=== Section Start ===
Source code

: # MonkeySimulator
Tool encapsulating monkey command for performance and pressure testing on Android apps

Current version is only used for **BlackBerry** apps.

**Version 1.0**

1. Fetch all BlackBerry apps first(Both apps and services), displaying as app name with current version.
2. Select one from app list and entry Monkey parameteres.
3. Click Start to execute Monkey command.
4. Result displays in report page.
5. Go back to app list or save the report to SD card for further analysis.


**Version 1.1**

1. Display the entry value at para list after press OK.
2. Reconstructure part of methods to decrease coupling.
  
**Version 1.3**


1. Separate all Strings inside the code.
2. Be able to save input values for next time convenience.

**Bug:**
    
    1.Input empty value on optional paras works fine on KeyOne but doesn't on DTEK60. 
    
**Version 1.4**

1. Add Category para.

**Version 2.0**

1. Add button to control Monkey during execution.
=== Section End ===
**DESCRIPTION OF THE TASK:** From the line that contains "2. Reconstructure part" through the last line of the listing, every line is to be restated word for word, both ends included.

**RESULT OF THE TASK:**
2. Reconstructure part of methods to decrease coupling.
  
**Version 1.3**


1. Separate all Strings inside the code.
2. Be able to save input values for next time convenience.

**Bug:**
    
    1.Input empty value on optional paras works fine on KeyOne but doesn't on DTEK60. 
    
**Version 1.4**

1. Add Category para.

**Version 2.0**

1. Add button to control Monkey during execution.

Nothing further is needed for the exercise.